NEOM is not an all-or-nothing proposition, and the war has forced PIF to demonstrate it knows the difference. The Line’s 2030 residential targets have been abandoned, and Trojena — the indoor ski resort in the Tabuk mountains — has shed major construction contracts, signaling that prestige without near-term economic return is no longer fundable. What survived the pruning reveals where the capital is flowing: industrial port infrastructure, energy export capacity, and the logistics backbone of a Red Sea economy that did not exist three years ago.

The Gulf International Forum described the underlying discipline: PIF has “narrowed its focus to sectors with near-term commercial returns, including logistics, mineral extraction, and religious tourism, while extending timelines and trimming costs on higher-risk ventures.” The Red Sea corridor absorbs the first two categories directly — Oxagon is logistics, the hydrogen plant is extraction-adjacent — while Amaala’s luxury resort opening in Q3 2026 fills the third. Wartime triage applied to a $912 billion portfolio is, in its own way, a form of industrial policy.

International Space Station photograph of the northwestern coast of Saudi Arabia on the Red Sea, showing the coral-rich coastline of the Tabuk region where NEOM and the Oxagon industrial port complex are under construction. Photo from ISS-66, NASA, public domain.
The northwestern coast of Saudi Arabia on the Red Sea, photographed from the International Space Station at 263 miles altitude. The Tabuk region pictured here is where NEOM’s Oxagon industrial port — 68% complete with SR7.5 billion ($2 billion) invested — and the $8.4 billion NEOM Green Hydrogen Plant are under construction. The coral-fringed coastline extends more than 200 kilometres in this area alone; Saudi Arabia’s total Red Sea shoreline runs 1,800 kilometres from the Gulf of Aqaba to the Yemeni border. Photo: NASA / ISS-66 / Public domain

How Is MBS Funding a New Economy During a $33.6 Billion Deficit?

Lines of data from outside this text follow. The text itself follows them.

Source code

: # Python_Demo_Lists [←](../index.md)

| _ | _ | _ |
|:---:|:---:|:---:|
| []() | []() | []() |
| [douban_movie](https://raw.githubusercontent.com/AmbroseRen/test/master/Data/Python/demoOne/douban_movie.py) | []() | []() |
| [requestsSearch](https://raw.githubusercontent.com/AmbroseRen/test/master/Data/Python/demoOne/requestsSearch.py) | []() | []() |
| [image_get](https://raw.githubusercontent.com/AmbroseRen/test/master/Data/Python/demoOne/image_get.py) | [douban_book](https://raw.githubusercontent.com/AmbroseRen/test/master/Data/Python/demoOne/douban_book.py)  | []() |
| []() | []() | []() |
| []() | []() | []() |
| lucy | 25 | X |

Saudi Arabia posted a first-quarter 2026 deficit of SAR 126 billion ($33.6 billion) — the largest in eight years — with government spending up 20% year-over-year. MBS is financing the Red Sea build through PIF’s $912 billion in assets, an 80% domestic allocation, and $600 billion in foreign commitments secured at the Trump forum.

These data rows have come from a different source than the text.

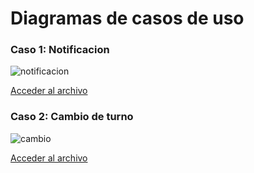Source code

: # Diagramas de casos de uso

### Caso 1: Notificacion

![notificacion](https://github.com/user-attachments/assets/55ae251f-3201-4d08-b496-2d61159111d0)

[Acceder al archivo](https://drive.google.com/file/d/1Nd5PRd0QcMnkEs2gt72d_Dph5VXqmWP1/view?usp=sharing)

### Caso 2: Cambio de turno


![cambio](https://github.com/user-attachments/assets/d13bf0eb-3508-4181-b323-6d32be0833d4)

[Acceder al archivo](https://drive.google.com/file/d/1TrL8PJoK3T2zCxXyYIBYwTrN-qchiu_O/view?usp=sharing)
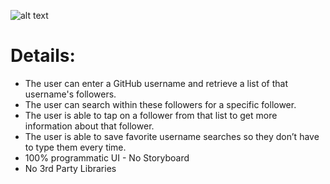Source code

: ![alt text](https://github.com/olorium/GHFollowers/ghfollowers.png?raw=true)
# Details:

- The user can enter a GitHub username and retrieve a list of that username's followers.
- The user can search within these followers for a specific follower.
- The user is able to tap on a follower from that list to get more information about that follower. 
- The user is able to save favorite username searches so they don’t have to type them every time.
- 100% programmatic UI - No Storyboard
- No 3rd Party Libraries
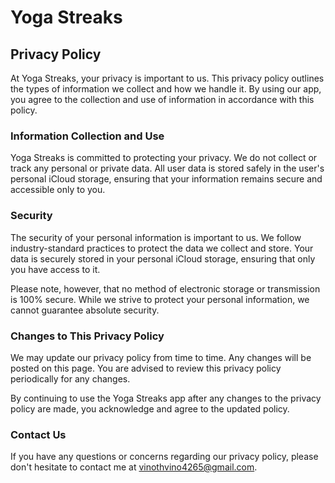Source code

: # Yoga Streaks

## Privacy Policy

At Yoga Streaks, your privacy is important to us. This privacy policy outlines the types of information we collect and how we handle it. By using our app, you agree to the collection and use of information in accordance with this policy.

### Information Collection and Use

Yoga Streaks is committed to protecting your privacy. We do not collect or track any personal or private data. All user data is stored safely in the user's personal iCloud storage, ensuring that your information remains secure and accessible only to you.

### Security

The security of your personal information is important to us. We follow industry-standard practices to protect the data we collect and store. Your data is securely stored in your personal iCloud storage, ensuring that only you have access to it.

Please note, however, that no method of electronic storage or transmission is 100% secure. While we strive to protect your personal information, we cannot guarantee absolute security.

### Changes to This Privacy Policy

We may update our privacy policy from time to time. Any changes will be posted on this page. You are advised to review this privacy policy periodically for any changes.

By continuing to use the Yoga Streaks app after any changes to the privacy policy are made, you acknowledge and agree to the updated policy.

### Contact Us

If you have any questions or concerns regarding our privacy policy, please don't hesitate to contact me at vinothvino4265@gmail.com.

The fiscal picture is the least comfortable part of the Red Sea narrative, and anyone presenting the pivot as a wartime triumph has to confront what Al Jazeera reported on May 6. That quarterly shortfall — spending running a fifth above the same period last year — represents the kingdom building the next economy while hemorrhaging in the current one, drawing on the same finite pool of capital, contractors, and institutional bandwidth.

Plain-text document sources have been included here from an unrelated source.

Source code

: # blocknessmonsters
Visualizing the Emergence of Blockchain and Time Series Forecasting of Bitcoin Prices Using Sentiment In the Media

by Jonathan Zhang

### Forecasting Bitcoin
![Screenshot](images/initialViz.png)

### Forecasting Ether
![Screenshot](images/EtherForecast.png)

PIF’s April 2026 strategy refresh offers the clearest signal of how MBS intends to manage the contradiction. The fund shifted to an 80% domestic allocation — down from a 30% international peak — while adding AI infrastructure as a named priority with a 3,000-megawatt data center target. Karen Young of the Middle East Institute read the shift as “a focus on how to localize projects and drive investment both locally and from foreigners into supply chains and manufacturing of projects.” The strategy uses PIF domestic spending as foundation-laying and positions foreign capital as the multiplier that makes the math work.

But PIF’s domestic turn means the fund competes for the same construction labor, materials, and contractor capacity that Aramco needs to expand Yanbu. Aramco’s wartime earnings cannot sustain both the largest quarterly deficit in eight years and a multibillion-dollar infrastructure build along the entire western coastline without external financing. The bet — and it is a bet, not a certainty — is that Red Sea industrial infrastructure generates returns faster than oil-revenue recovery from a Hormuz restoration that may never reach pre-war levels.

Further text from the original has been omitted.